◆ Extracted material ◆
*-*-*

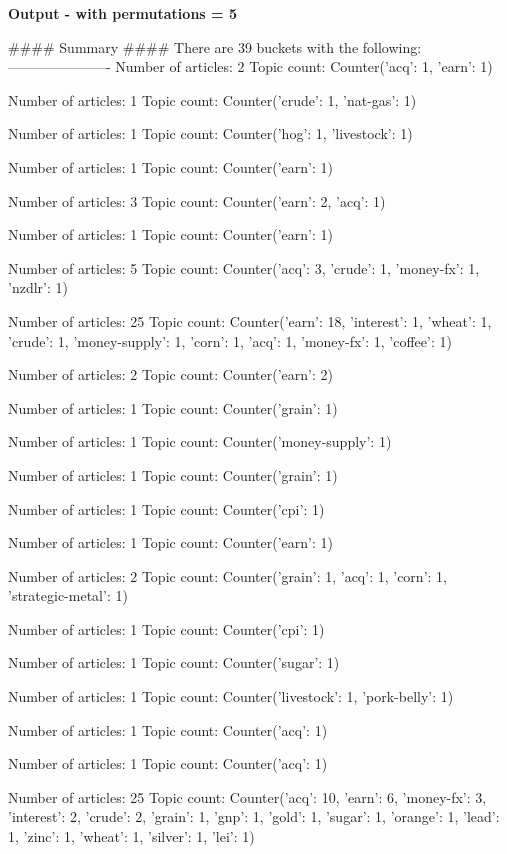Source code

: \documentclass{article}
\begin{document}
\textbf{Output - with permutations = 5}\\
\begin{pythonOutput}
#### Summary ####
There are 39 buckets with the following:
----------------------
Number of articles: 2
Topic count: Counter({'acq': 1, 'earn': 1})

Number of articles: 1
Topic count: Counter({'crude': 1, 'nat-gas': 1})

Number of articles: 1
Topic count: Counter({'hog': 1, 'livestock': 1})

Number of articles: 1
Topic count: Counter({'earn': 1})

Number of articles: 3
Topic count: Counter({'earn': 2, 'acq': 1})

Number of articles: 1
Topic count: Counter({'earn': 1})

Number of articles: 5
Topic count: Counter({'acq': 3, 'crude': 1, 'money-fx': 1, 'nzdlr': 1})

Number of articles: 25
Topic count: Counter({'earn': 18, 'interest': 1, 'wheat': 1, 'crude': 1, 'money-supply': 1, 'corn': 1, 'acq': 1, 'money-fx': 1, 'coffee': 1})

Number of articles: 2
Topic count: Counter({'earn': 2})

Number of articles: 1
Topic count: Counter({'grain': 1})

Number of articles: 1
Topic count: Counter({'money-supply': 1})

Number of articles: 1
Topic count: Counter({'grain': 1})

Number of articles: 1
Topic count: Counter({'cpi': 1})

Number of articles: 1
Topic count: Counter({'earn': 1})

Number of articles: 2
Topic count: Counter({'grain': 1, 'acq': 1, 'corn': 1, 'strategic-metal': 1})

Number of articles: 1
Topic count: Counter({'cpi': 1})

Number of articles: 1
Topic count: Counter({'sugar': 1})

Number of articles: 1
Topic count: Counter({'livestock': 1, 'pork-belly': 1})

Number of articles: 1
Topic count: Counter({'acq': 1})

Number of articles: 1
Topic count: Counter({'acq': 1})

Number of articles: 25
Topic count: Counter({'acq': 10, 'earn': 6, 'money-fx': 3, 'interest': 2, 'crude': 2, 'grain': 1, 'gnp': 1, 'gold': 1, 'sugar': 1, 'orange': 1, 'lead': 1, 'zinc': 1, 'wheat': 1, 'silver': 1, 'lei': 1})


\end{pythonOutput}
\end{document}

*-*-*

Only the pictures are dropped. Otherwise, write out the listing exactly.

Source code

: \documentclass{article}
\begin{document}
\textbf{Output - with permutations = 5}\\
\begin{pythonOutput}
#### Summary ####
There are 39 buckets with the following:
----------------------
Number of articles: 2
Topic count: Counter({'acq': 1, 'earn': 1})

Number of articles: 1
Topic count: Counter({'crude': 1, 'nat-gas': 1})

Number of articles: 1
Topic count: Counter({'hog': 1, 'livestock': 1})

Number of articles: 1
Topic count: Counter({'earn': 1})

Number of articles: 3
Topic count: Counter({'earn': 2, 'acq': 1})

Number of articles: 1
Topic count: Counter({'earn': 1})

Number of articles: 5
Topic count: Counter({'acq': 3, 'crude': 1, 'money-fx': 1, 'nzdlr': 1})

Number of articles: 25
Topic count: Counter({'earn': 18, 'interest': 1, 'wheat': 1, 'crude': 1, 'money-supply': 1, 'corn': 1, 'acq': 1, 'money-fx': 1, 'coffee': 1})

Number of articles: 2
Topic count: Counter({'earn': 2})

Number of articles: 1
Topic count: Counter({'grain': 1})

Number of articles: 1
Topic count: Counter({'money-supply': 1})

Number of articles: 1
Topic count: Counter({'grain': 1})

Number of articles: 1
Topic count: Counter({'cpi': 1})

Number of articles: 1
Topic count: Counter({'earn': 1})

Number of articles: 2
Topic count: Counter({'grain': 1, 'acq': 1, 'corn': 1, 'strategic-metal': 1})

Number of articles: 1
Topic count: Counter({'cpi': 1})

Number of articles: 1
Topic count: Counter({'sugar': 1})

Number of articles: 1
Topic count: Counter({'livestock': 1, 'pork-belly': 1})

Number of articles: 1
Topic count: Counter({'acq': 1})

Number of articles: 1
Topic count: Counter({'acq': 1})

Number of articles: 25
Topic count: Counter({'acq': 10, 'earn': 6, 'money-fx': 3, 'interest': 2, 'crude': 2, 'grain': 1, 'gnp': 1, 'gold': 1, 'sugar': 1, 'orange': 1, 'lead': 1, 'zinc': 1, 'wheat': 1, 'silver': 1, 'lei': 1})


\end{pythonOutput}
\end{document}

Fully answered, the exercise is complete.